Why the civil lawsuit seeking to collect $20-million as recompense for his alleged suffering? His act of treason against Canada and against humanity does not merit an apology from those he wronged. His alleged exposure to torture in the guise of deprived sleep, should be balanced against his condition at capture, severely wounded, and without the care and expertise of the U.S. military medical staff he would have died. Is he grateful that the United States' system saved his life?

In the aftermath of the horrendous events of September 11, 2001, the United States and its authorities were in no mood to allow for second thoughts; when they saw what they believed to be an enemy combatant he was rounded up, imprisoned and interrogated, and forced to live the indignity of maltreatment. Some were guilty, some were not. Some who were released returned to terrorism. Omar Khadr claims it to be the furthest thing from his mind.
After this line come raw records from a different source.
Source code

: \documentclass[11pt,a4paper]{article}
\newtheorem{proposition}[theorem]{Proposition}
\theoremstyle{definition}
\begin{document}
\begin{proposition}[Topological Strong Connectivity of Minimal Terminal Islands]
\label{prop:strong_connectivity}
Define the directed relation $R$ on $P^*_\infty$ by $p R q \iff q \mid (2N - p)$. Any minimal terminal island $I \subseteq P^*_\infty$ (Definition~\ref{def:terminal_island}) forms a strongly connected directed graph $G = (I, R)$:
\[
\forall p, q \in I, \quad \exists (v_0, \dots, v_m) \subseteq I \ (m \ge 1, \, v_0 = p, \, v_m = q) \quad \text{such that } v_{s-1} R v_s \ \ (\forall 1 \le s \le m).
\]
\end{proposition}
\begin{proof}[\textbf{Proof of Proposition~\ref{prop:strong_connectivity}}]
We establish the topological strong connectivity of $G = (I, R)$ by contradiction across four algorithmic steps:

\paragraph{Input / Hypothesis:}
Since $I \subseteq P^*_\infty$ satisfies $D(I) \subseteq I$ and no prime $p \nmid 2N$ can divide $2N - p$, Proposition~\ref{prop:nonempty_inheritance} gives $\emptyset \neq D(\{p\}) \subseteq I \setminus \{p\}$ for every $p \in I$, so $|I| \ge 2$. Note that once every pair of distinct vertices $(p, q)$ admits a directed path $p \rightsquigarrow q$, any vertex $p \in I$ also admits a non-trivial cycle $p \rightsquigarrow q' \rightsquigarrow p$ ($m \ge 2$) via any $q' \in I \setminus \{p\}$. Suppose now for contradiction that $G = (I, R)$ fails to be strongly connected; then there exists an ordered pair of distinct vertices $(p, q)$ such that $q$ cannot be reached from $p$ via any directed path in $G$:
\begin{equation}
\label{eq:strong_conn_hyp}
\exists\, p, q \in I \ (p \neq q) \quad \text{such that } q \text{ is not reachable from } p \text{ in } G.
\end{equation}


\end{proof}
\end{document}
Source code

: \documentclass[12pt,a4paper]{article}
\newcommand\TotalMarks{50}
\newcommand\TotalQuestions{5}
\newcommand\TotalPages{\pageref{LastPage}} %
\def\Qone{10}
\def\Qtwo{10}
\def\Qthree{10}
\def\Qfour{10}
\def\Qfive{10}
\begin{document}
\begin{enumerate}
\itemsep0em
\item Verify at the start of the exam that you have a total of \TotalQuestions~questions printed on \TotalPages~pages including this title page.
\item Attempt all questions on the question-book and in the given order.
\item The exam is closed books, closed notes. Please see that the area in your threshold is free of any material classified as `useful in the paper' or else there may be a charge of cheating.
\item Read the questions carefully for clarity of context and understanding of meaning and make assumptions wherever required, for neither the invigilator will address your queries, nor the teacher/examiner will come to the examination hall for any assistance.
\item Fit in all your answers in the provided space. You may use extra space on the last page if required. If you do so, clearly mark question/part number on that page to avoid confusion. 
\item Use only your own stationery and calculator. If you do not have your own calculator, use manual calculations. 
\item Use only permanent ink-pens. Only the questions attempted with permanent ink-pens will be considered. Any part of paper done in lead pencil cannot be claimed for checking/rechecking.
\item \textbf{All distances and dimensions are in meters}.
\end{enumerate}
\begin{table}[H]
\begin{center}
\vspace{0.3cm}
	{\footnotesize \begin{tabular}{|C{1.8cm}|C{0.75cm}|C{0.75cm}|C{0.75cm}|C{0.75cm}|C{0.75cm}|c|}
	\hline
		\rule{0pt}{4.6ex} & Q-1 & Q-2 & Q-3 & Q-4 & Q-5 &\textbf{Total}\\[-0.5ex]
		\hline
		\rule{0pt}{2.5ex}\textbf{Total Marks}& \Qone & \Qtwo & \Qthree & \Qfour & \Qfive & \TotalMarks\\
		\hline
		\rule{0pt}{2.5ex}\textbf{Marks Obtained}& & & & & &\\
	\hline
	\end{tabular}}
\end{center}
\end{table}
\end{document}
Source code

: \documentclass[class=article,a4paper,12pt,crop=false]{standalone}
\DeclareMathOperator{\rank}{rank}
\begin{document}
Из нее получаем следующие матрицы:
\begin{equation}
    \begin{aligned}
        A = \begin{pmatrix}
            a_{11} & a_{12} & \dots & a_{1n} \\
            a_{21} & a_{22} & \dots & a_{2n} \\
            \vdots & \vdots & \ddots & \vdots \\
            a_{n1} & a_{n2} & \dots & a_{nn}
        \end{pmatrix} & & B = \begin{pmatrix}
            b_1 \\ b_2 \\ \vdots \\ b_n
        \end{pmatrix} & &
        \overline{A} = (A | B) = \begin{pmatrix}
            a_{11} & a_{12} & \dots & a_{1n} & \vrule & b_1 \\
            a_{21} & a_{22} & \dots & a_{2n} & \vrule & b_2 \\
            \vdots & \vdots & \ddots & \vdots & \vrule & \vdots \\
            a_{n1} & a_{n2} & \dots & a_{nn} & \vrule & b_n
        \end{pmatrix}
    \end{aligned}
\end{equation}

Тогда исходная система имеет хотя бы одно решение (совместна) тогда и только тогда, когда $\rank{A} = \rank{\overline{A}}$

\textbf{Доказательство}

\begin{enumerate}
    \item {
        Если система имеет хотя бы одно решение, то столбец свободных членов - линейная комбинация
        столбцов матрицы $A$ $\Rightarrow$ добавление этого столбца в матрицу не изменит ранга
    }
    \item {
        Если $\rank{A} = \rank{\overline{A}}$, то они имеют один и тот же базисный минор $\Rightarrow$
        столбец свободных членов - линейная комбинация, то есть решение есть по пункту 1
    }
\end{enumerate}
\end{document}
Many Canadians still consider him a potential terrorist threat. He can complain that he erred and is now prepared to make amends, but his was no simple error. And the Liberal government spokesperson who in his persona as public safety minister who blames the previous Conservative government of doing harm to Omar Khadr's constitutional rights is handily overlooking that he was himself in the governing Cabinet of Jean Chretien's Liberal government at the very time that the breach of Khadr's rights was said to have occurred.

It was, in fact, the Conservative government that eventually agreed to allow this man to return to Canada to complete his prison sentence. And that Conservative government would never have apologized to a terrorist for breaching his rights as a Canadian, let alone surrendered to him a reward for his having played out a direct threat against Canadian and allies' members of the military who fought the Taliban and al-Qaeda.

A recent Angus Reid poll established that 91 percent of Conservative voters felt it was the "wrong thing" to do, in this settlement with Khadr. A greater number than the 71 percent of the Canadian public in general who feel the same way. Even staunch Liberals to the tune of three in five are in agreement that the case should have found closure in court. But this government sought instead to hand over to Khadr millions of dollars, and in the process took deliberate steps to lock the widow of Sgt.Speer out of the potential of claiming those funds as a U.S. court had found in her favour.